I hate it because it's essentially a preemptive ad hominen attack. The author knows people are going to disagree with them, so they poison the well so when people inevitably do disagree , the original writer/speaker/whatever can say "I called it."

Bob does this a lot and it's starting to irritate me. He's a smart guy, no doubt, but lately I feel like he'd be the first person to tell you that. News flash Bob: Being smart doesn't mean that people who disagree with you are dumb.

Belated:
You know who thought Sucker Punch was misogynist? FeministFrequency.

To me this only comes off as funny cause Bob defended Sarkeesian's Tropes vs Women project without examining any of the points against her and instead of examining the reasonable arguments, just put it to angry gamers.

I don't really care for Bob's opinions on movies. I think Sucker Punch is just stupid, overdone, forwards dumb stereotypes of the "videogame generation" and if it's trying to be ironic it's definitely not done in a way that everyone can see.

Belated:
You know who thought Sucker Punch was misogynist? FeministFrequency.

So?

Let me direct you to the Guilt by association fallacy

Just because Feminist Frequency has been (arguably) wrong in the past does not mean the viewpoint is wrong just because they (she) shares it.

I'm not saying Sucker Punch is Misogynistic. I'm not saying it's not. I'm staying out of this fight. I just wanted to point out that's a bad argument.

ChrisRedfield92:
The opposite word of misogynist is misandrist, a word that seems so unknown that even the spell check on this thing is giving the red flag.

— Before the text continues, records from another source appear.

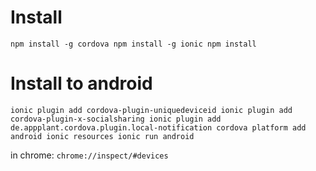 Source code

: # Install
`npm install -g cordova
npm install -g ionic
npm install`

# Install to android
`ionic plugin add cordova-plugin-uniquedeviceid
ionic plugin add cordova-plugin-x-socialsharing
ionic plugin add de.appplant.cordova.plugin.local-notification
cordova platform add android
ionic resources
ionic run android`

in chrome: `chrome://inspect/#devices`
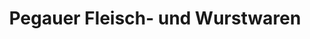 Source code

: ---
title: "Pegauer Fleisch- und Wurstwaren"
url: /boehlen/pegauer-fleisch-und-wurstwaren/
shop: Metzgerei
--- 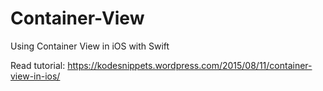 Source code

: # Container-View
Using Container View in iOS with Swift

Read tutorial: https://kodesnippets.wordpress.com/2015/08/11/container-view-in-ios/
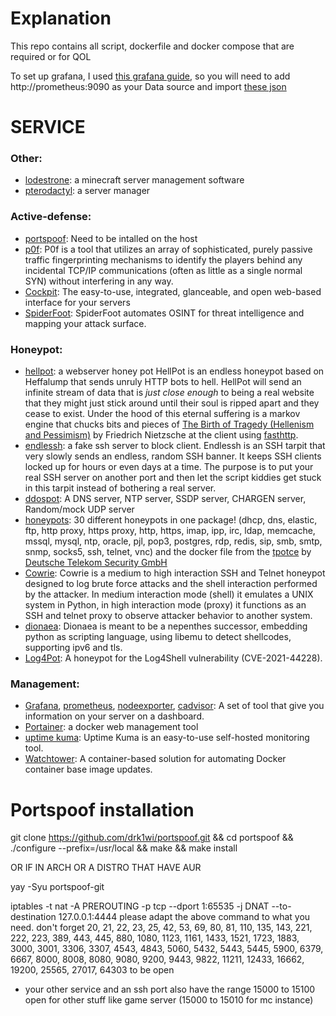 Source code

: # Explanation


This repo contains all script, dockerfile and docker compose that are required or for QOL

To set up grafana, I used [this grafana guide](https://github.com/DoTheEvo/selfhosted-apps-docker/tree/master/prometheus_grafana_loki),
so you will need to add http://prometheus:9090  as your Data source and import [these
json ](https://github.com/DoTheEvo/selfhosted-apps-docker/tree/master/prometheus_grafana_loki/dashboards)


# SERVICE


### Other:
  - [lodestrone](https://github.com/Lodestone-Team/lodestone): a minecraft server management software
  - [pterodactyl](https://pterodactyl.io/): a server manager

### Active-defense:
  - [portspoof](https://github.com/drk1wi/portspoof): Need to be intalled on the host 
  - [p0f](https://lcamtuf.coredump.cx/p0f3/): P0f is a tool that utilizes an array of sophisticated, purely passive traffic fingerprinting mechanisms to identify the players behind any incidental TCP/IP communications (often as little as a single normal SYN) without interfering in any way.
  - [Cockpit](https://cockpit-project.org/running): The easy-to-use, integrated, glanceable, and open web-based interface for your servers
  - [SpiderFoot](https://github.com/smicallef/spiderfoot): SpiderFoot automates OSINT for threat intelligence and mapping your attack surface.

### Honeypot:
  - [hellpot](https://github.com/yunginnanet/HellPot): a webserver honey pot
    HellPot is an endless honeypot based on Heffalump that sends unruly HTTP bots to hell.
    HellPot will send an infinite stream of data that is *just close enough* to being a real website that they might just stick around until their soul is ripped apart and they cease to exist.
    Under the hood of this eternal suffering is a markov engine that chucks bits and pieces of [The Birth of Tragedy (Hellenism and Pessimism)](https://www.gutenberg.org/files/51356/51356-h/51356-h.htm) by Friedrich Nietzsche at the client using [fasthttp](https://github.com/valyala/fasthttp).
  - [endlessh](https://github.com/skeeto/endlessh): a fake ssh server to block client.
    Endlessh is an SSH tarpit that very slowly sends an endless, random SSH banner. It keeps SSH clients locked up for hours or even days at a time. The purpose is to put your real SSH server on another port and then let the script kiddies get stuck in this tarpit instead of bothering a real server.
  - [ddospot](https://github.com/aelth/ddospot): A DNS server, NTP server, SSDP server, CHARGEN server, Random/mock UDP server
  - [honeypots](https://github.com/qeeqbox/honeypots): 30 different honeypots in one package! (dhcp, dns, elastic, ftp, http proxy, https proxy, http, https, imap, ipp, irc, ldap, memcache, mssql, mysql, ntp, oracle, pjl, pop3, postgres, rdp, redis, sip, smb, smtp, snmp, socks5, ssh, telnet, vnc)
    and the docker file from the [tpotce](https://github.com/telekom-security/tpotce) by [Deutsche Telekom Security GmbH](https://github.com/telekom-security)
  - [Cowrie](https://github.com/cowrie/cowrie): Cowrie is a medium to high interaction SSH and Telnet honeypot designed to log brute force attacks and the shell interaction performed by the attacker. In medium interaction mode (shell) it emulates a UNIX system in Python, in high interaction mode (proxy) it functions as an SSH and telnet proxy to observe attacker behavior to another system.
  - [dionaea](https://github.com/DinoTools/dionaea): Dionaea is meant to be a nepenthes successor, embedding python as scripting language, using libemu to detect shellcodes, supporting ipv6 and tls.
  - [Log4Pot](https://github.com/thomaspatzke/Log4Pot): A honeypot for the Log4Shell vulnerability (CVE-2021-44228).

### Management:
  - [Grafana](https://grafana.com/), [prometheus](https://github.com/prometheus/prometheus),
    [nodeexporter](https://github.com/prometheus/node_exporter), [cadvisor](https://github.com/google/cadvisor): A set of
    tool that give you information on your server on a dashboard.
  - [Portainer](https://www.portainer.io/): a docker web management tool
  - [uptime kuma](https://github.com/louislam/uptime-kuma): Uptime Kuma is an easy-to-use self-hosted monitoring tool.
  - [Watchtower](https://containrrr.dev/watchtower/): A container-based solution for automating Docker container base image updates.

# Portspoof installation


git clone https://github.com/drk1wi/portspoof.git 
&& cd portspoof 
&& ./configure --prefix=/usr/local 
&& make 
&& make install

 OR IF IN ARCH OR A DISTRO THAT HAVE AUR  

yay -Syu portspoof-git  

  iptables -t nat -A PREROUTING -p tcp --dport 1:65535  -j DNAT --to-destination 127.0.0.1:4444 
please adapt the above command to what you need. 
don't forget 20, 21, 22, 23, 25, 42, 53, 69, 80, 81, 110, 135, 143, 221, 222, 223, 389, 443, 445, 880, 1080, 1123, 1161, 1433, 1521, 1723, 1883, 3000, 3001, 3306, 3307, 4543, 4843, 5060, 5432, 5443, 5445, 5900, 6379, 6667, 8000, 8008, 8080, 9080, 9200, 9443, 9822, 11211, 12433, 16662, 19200, 25565, 27017, 64303 to be open
+ your other service and an ssh port also have the range 15000 to 15100 open for other stuff like game server (15000 to 15010 for mc instance)




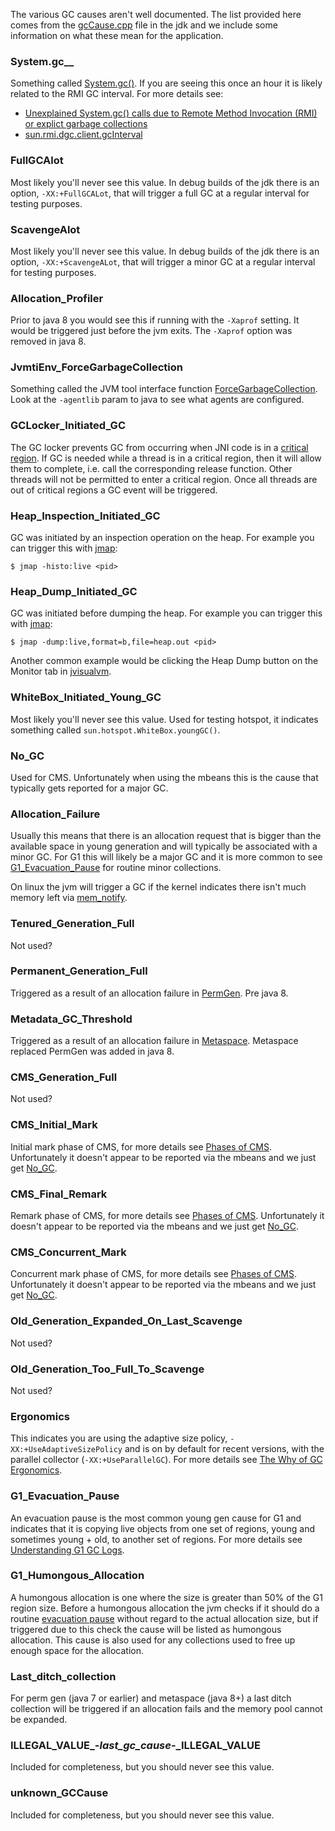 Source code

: The various GC causes aren't well documented. The list provided here comes from the [gcCause.cpp](http://hg.openjdk.java.net/jdk8u/hs-dev/hotspot/file/tip/src/share/vm/gc_interface/gcCause.cpp) file in the jdk and we include some information on what these mean for the application.

### System.gc__

Something called [System.gc()](http://docs.oracle.com/javase/7/docs/api/java/lang/System.html#gc()). If you are seeing this once an hour it is likely related to the RMI GC interval. For more details see:

* [Unexplained System.gc() calls due to Remote Method Invocation (RMI) or explict garbage collections](http://www-01.ibm.com/support/docview.wss?uid=swg21173431)
* [sun.rmi.dgc.client.gcInterval](http://docs.oracle.com/javase/6/docs/technotes/guides/rmi/sunrmiproperties.html)

### FullGCAlot

Most likely you'll never see this value. In debug builds of the jdk there is an option, `-XX:+FullGCALot`, that will trigger a full GC at a regular interval for testing purposes.

### ScavengeAlot

Most likely you'll never see this value. In debug builds of the jdk there is an option, `-XX:+ScavengeALot`, that will trigger a minor GC at a regular interval for testing purposes.

### Allocation_Profiler

Prior to java 8 you would see this if running with the `-Xaprof` setting. It would be triggered just before the jvm exits. The `-Xaprof` option was removed in java 8.

### JvmtiEnv_ForceGarbageCollection

Something called the JVM tool interface function [ForceGarbageCollection](http://docs.oracle.com/javase/jp/8/platform/jvmti/jvmti.html#ForceGarbageCollection). Look at the `-agentlib` param to java to see what agents are configured.

### GCLocker_Initiated_GC

The GC locker prevents GC from occurring when JNI code is in a [critical region](http://docs.oracle.com/javase/8/docs/technotes/guides/jni/spec/functions.html#GetPrimitiveArrayCritical_ReleasePrimitiveArrayCritical). If GC is needed while a thread is in a critical region, then it will allow them to complete, i.e. call the corresponding release function. Other threads will not be permitted to enter a critical region. Once all threads are out of critical regions a GC event will be triggered. 

### Heap_Inspection_Initiated_GC

GC was initiated by an inspection operation on the heap. For example you can trigger this with [jmap](http://docs.oracle.com/javase/7/docs/technotes/tools/share/jmap.html):

`$ jmap -histo:live <pid>`

### Heap_Dump_Initiated_GC

GC was initiated before dumping the heap. For example you can trigger this with [jmap](http://docs.oracle.com/javase/7/docs/technotes/tools/share/jmap.html):

`$ jmap -dump:live,format=b,file=heap.out <pid>`

Another common example would be clicking the Heap Dump button on the Monitor tab in [jvisualvm](http://docs.oracle.com/javase/7/docs/technotes/tools/share/jvisualvm.html).

### WhiteBox_Initiated_Young_GC

Most likely you'll never see this value. Used for testing hotspot, it indicates something called `sun.hotspot.WhiteBox.youngGC()`. 

### No_GC

Used for CMS. Unfortunately when using the mbeans this is the cause that typically gets reported for a major GC.

### Allocation_Failure

Usually this means that there is an allocation request that is bigger than the available space in young generation and will typically be associated with a minor GC. For G1 this will likely be a major GC and it is more common to see [G1_Evacuation_Pause](#g1_evacuation_pause) for routine minor collections.

On linux the jvm will trigger a GC if the kernel indicates there isn't much memory left via [mem_notify](http://lwn.net/Articles/267013/).

### Tenured_Generation_Full

Not used?

### Permanent_Generation_Full

Triggered as a result of an allocation failure in [PermGen](https://blogs.oracle.com/poonam/entry/about_g1_garbage_collector_permanent). Pre java 8.

### Metadata_GC_Threshold

Triggered as a result of an allocation failure in [Metaspace](https://blogs.oracle.com/poonam/entry/about_g1_garbage_collector_permanent). Metaspace replaced PermGen was added in java 8.

### CMS_Generation_Full

Not used?

### CMS_Initial_Mark

Initial mark phase of CMS, for more details see [Phases of CMS](https://blogs.oracle.com/jonthecollector/entry/hey_joe_phases_of_cms). Unfortunately it doesn't appear to be reported via the mbeans and we just get [No_GC](#no_gc).

### CMS_Final_Remark

Remark phase of CMS, for more details see [Phases of CMS](https://blogs.oracle.com/jonthecollector/entry/hey_joe_phases_of_cms). Unfortunately it doesn't appear to be reported via the mbeans and we just get [No_GC](#no_gc).

### CMS_Concurrent_Mark

Concurrent mark phase of CMS, for more details see [Phases of CMS](https://blogs.oracle.com/jonthecollector/entry/hey_joe_phases_of_cms). Unfortunately it doesn't appear to be reported via the mbeans and we just get [No_GC](#no_gc).

### Old_Generation_Expanded_On_Last_Scavenge

Not used?

### Old_Generation_Too_Full_To_Scavenge

Not used?

### Ergonomics

This indicates you are using the adaptive size policy, `-XX:+UseAdaptiveSizePolicy` and is on by default for recent versions, with the parallel collector (`-XX:+UseParallelGC`). For more details see [The Why of GC Ergonomics](https://blogs.oracle.com/jonthecollector/entry/the_unspoken_the_why_of).

### G1_Evacuation_Pause

An evacuation pause is the most common young gen cause for G1 and indicates that it is copying live objects from one set of regions, young and sometimes young + old, to another set of regions. For more details see [Understanding G1 GC Logs](https://blogs.oracle.com/poonam/entry/understanding_g1_gc_logs).

### G1_Humongous_Allocation

A humongous allocation is one where the size is greater than 50% of the G1 region size. Before a humongous allocation the jvm checks if it should do a routine [evacuation pause](#g1_evacuation_pause) without regard to the actual allocation size, but if triggered due to this check the cause will be listed as humongous allocation. This cause is also used for any collections used to free up enough space for the allocation. 

### Last_ditch_collection

For perm gen (java 7 or earlier) and metaspace (java 8+) a last ditch collection will be triggered if an allocation fails and the memory pool cannot be expanded.

### ILLEGAL_VALUE_-_last_gc_cause_-_ILLEGAL_VALUE

Included for completeness, but you should never see this value.

### unknown_GCCause

Included for completeness, but you should never see this value. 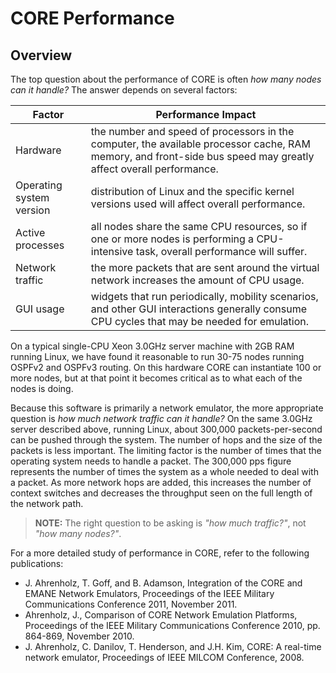 # CORE Performance

## Overview

The top question about the performance of CORE is often *how many nodes can it
handle?* The answer depends on several factors:

| Factor                   | Performance Impact                                                                                                                                              |
|--------------------------|-----------------------------------------------------------------------------------------------------------------------------------------------------------------|
| Hardware                 | the number and speed of processors in the computer, the available processor cache, RAM memory, and front-side bus speed may greatly affect overall performance. |
| Operating system version | distribution of Linux and the specific kernel versions used will affect overall performance.                                                                    |
| Active processes         | all nodes share the same CPU resources, so if one or more nodes is performing a CPU-intensive task, overall performance will suffer.                            |
| Network traffic          | the more packets that are sent around the virtual network increases the amount of CPU usage.                                                                    |
| GUI usage                | widgets that run periodically, mobility scenarios, and other GUI interactions generally consume CPU cycles that may be needed for emulation.                    |

On a typical single-CPU Xeon 3.0GHz server machine with 2GB RAM running Linux,
we have found it reasonable to run 30-75 nodes running OSPFv2 and OSPFv3
routing. On this hardware CORE can instantiate 100 or more nodes, but at
that point it becomes critical as to what each of the nodes is doing.

Because this software is primarily a network emulator, the more appropriate
question is *how much network traffic can it handle?* On the same 3.0GHz
server described above, running Linux, about 300,000 packets-per-second can
be pushed through the system. The number of hops and the size of the packets
is less important. The limiting factor is the number of times that the
operating system needs to handle a packet. The 300,000 pps figure represents
the number of times the system as a whole needed to deal with a packet. As
more network hops are added, this increases the number of context switches
and decreases the throughput seen on the full length of the network path.

> **NOTE:** The right question to be asking is *"how much traffic?"*, not
*"how many nodes?"*.

For a more detailed study of performance in CORE, refer to the following
publications:

* J\. Ahrenholz, T. Goff, and B. Adamson, Integration of the CORE and EMANE
  Network Emulators, Proceedings of the IEEE Military Communications Conference 2011, November 2011.
* Ahrenholz, J., Comparison of CORE Network Emulation Platforms, Proceedings
  of the IEEE Military Communications Conference 2010, pp. 864-869, November 2010.
* J\. Ahrenholz, C. Danilov, T. Henderson, and J.H. Kim, CORE: A real-time
  network emulator, Proceedings of IEEE MILCOM Conference, 2008.
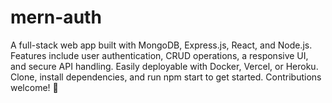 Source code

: # mern-auth
A full-stack web app built with MongoDB, Express.js, React, and Node.js. Features include user authentication, CRUD operations, a responsive UI, and secure API handling. Easily deployable with Docker, Vercel, or Heroku. Clone, install dependencies, and run npm start to get started. Contributions welcome! 🎉
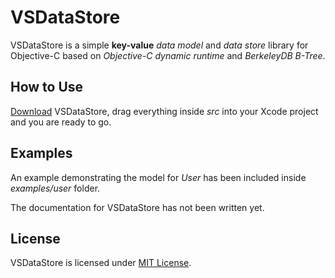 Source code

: # VSDataStore

VSDataStore is a simple **key-value** *data model* and *data store* library for Objective-C based on *Objective-C dynamic runtime* and *BerkeleyDB B-Tree*.

## How to Use

[Download](https://github.com/lembacon/VSDataStore/archive/master.zip) VSDataStore, drag everything inside *src* into your Xcode project and you are ready to go.

## Examples

An example demonstrating the model for *User* has been included inside *examples/user* folder.

The documentation for VSDataStore has not been written yet.

## License

VSDataStore is licensed under [MIT License](https://github.com/lembacon/VSDataStore/blob/master/LICENSE). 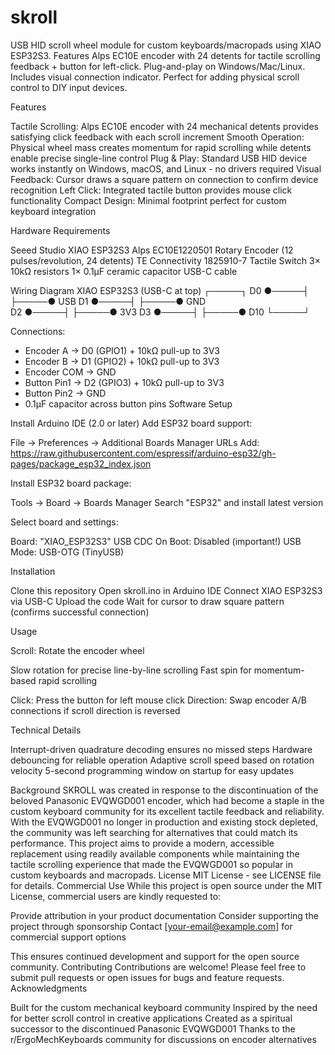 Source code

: # skroll
USB HID scroll wheel module for custom keyboards/macropads using XIAO ESP32S3. Features Alps EC10E encoder with 24 detents for tactile scrolling feedback + button for left-click. Plug-and-play on Windows/Mac/Linux. Includes visual connection indicator. Perfect for adding physical scroll control to DIY input devices.

Features

Tactile Scrolling: Alps EC10E encoder with 24 mechanical detents provides satisfying click feedback with each scroll increment
Smooth Operation: Physical wheel mass creates momentum for rapid scrolling while detents enable precise single-line control
Plug & Play: Standard USB HID device works instantly on Windows, macOS, and Linux - no drivers required
Visual Feedback: Cursor draws a square pattern on connection to confirm device recognition
Left Click: Integrated tactile button provides mouse click functionality
Compact Design: Minimal footprint perfect for custom keyboard integration

Hardware Requirements

Seeed Studio XIAO ESP32S3
Alps EC10E1220501 Rotary Encoder (12 pulses/revolution, 24 detents)
TE Connectivity 1825910-7 Tactile Switch
3× 10kΩ resistors
1× 0.1µF ceramic capacitor
USB-C cable

Wiring Diagram
XIAO ESP32S3 (USB-C at top)
         ┌─────┐
D0 ●─────┤     ├─────● USB
D1 ●─────┤     ├─────● GND  
D2 ●─────┤     ├─────● 3V3
D3 ●─────┤     ├─────● D10
         └─────┘

Connections:
- Encoder A   → D0 (GPIO1) + 10kΩ pull-up to 3V3
- Encoder B   → D1 (GPIO2) + 10kΩ pull-up to 3V3
- Encoder COM → GND
- Button Pin1 → D2 (GPIO3) + 10kΩ pull-up to 3V3  
- Button Pin2 → GND
- 0.1µF capacitor across button pins
Software Setup

Install Arduino IDE (2.0 or later)
Add ESP32 board support:

File → Preferences → Additional Boards Manager URLs
Add: https://raw.githubusercontent.com/espressif/arduino-esp32/gh-pages/package_esp32_index.json


Install ESP32 board package:

Tools → Board → Boards Manager
Search "ESP32" and install latest version


Select board and settings:

Board: "XIAO_ESP32S3"
USB CDC On Boot: Disabled (important!)
USB Mode: USB-OTG (TinyUSB)



Installation

Clone this repository
Open skroll.ino in Arduino IDE
Connect XIAO ESP32S3 via USB-C
Upload the code
Wait for cursor to draw square pattern (confirms successful connection)

Usage

Scroll: Rotate the encoder wheel

Slow rotation for precise line-by-line scrolling
Fast spin for momentum-based rapid scrolling


Click: Press the button for left mouse click
Direction: Swap encoder A/B connections if scroll direction is reversed

Technical Details

Interrupt-driven quadrature decoding ensures no missed steps
Hardware debouncing for reliable operation
Adaptive scroll speed based on rotation velocity
5-second programming window on startup for easy updates

Background
SKROLL was created in response to the discontinuation of the beloved Panasonic EVQWGD001 encoder, which had become a staple in the custom keyboard community for its excellent tactile feedback and reliability. With the EVQWGD001 no longer in production and existing stock depleted, the community was left searching for alternatives that could match its performance.
This project aims to provide a modern, accessible replacement using readily available components while maintaining the tactile scrolling experience that made the EVQWGD001 so popular in custom keyboards and macropads.
License
MIT License - see LICENSE file for details.
Commercial Use
While this project is open source under the MIT License, commercial users are kindly requested to:

Provide attribution in your product documentation
Consider supporting the project through sponsorship
Contact [your-email@example.com] for commercial support options

This ensures continued development and support for the open source community.
Contributing
Contributions are welcome! Please feel free to submit pull requests or open issues for bugs and feature requests.
Acknowledgments

Built for the custom mechanical keyboard community
Inspired by the need for better scroll control in creative applications
Created as a spiritual successor to the discontinued Panasonic EVQWGD001
Thanks to the r/ErgoMechKeyboards community for discussions on encoder alternatives
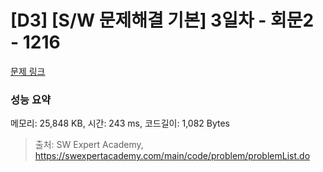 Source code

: # [D3] [S/W 문제해결 기본] 3일차 - 회문2 - 1216 

[문제 링크](https://swexpertacademy.com/main/code/problem/problemDetail.do?contestProbId=AV14Rq5aABUCFAYi) 

### 성능 요약

메모리: 25,848 KB, 시간: 243 ms, 코드길이: 1,082 Bytes



> 출처: SW Expert Academy, https://swexpertacademy.com/main/code/problem/problemList.do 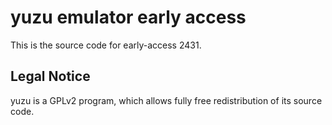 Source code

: yuzu emulator early access
=============

This is the source code for early-access 2431.

## Legal Notice

yuzu is a GPLv2 program, which allows fully free redistribution of its source code.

Anyone beginning to think the sexist tables are turning to opposite way?

By the way, all I saw when I first saw this movie was just a silly action flick with an overabundance of CG; maybe I didn't get the message because I'm not in the target audience

It did feel like the movie spent all it's time reducing men down to one of two Star Wars characters. One guy ends up as the kindly wise older Obi-Wan Kenobi while all the other men are like Jabba the Hutt. Instead of a message that says hey guys perhaps we should think about how we objectify women because they are attractive the message felt more like you should hate yourself for being born male because most men are scum.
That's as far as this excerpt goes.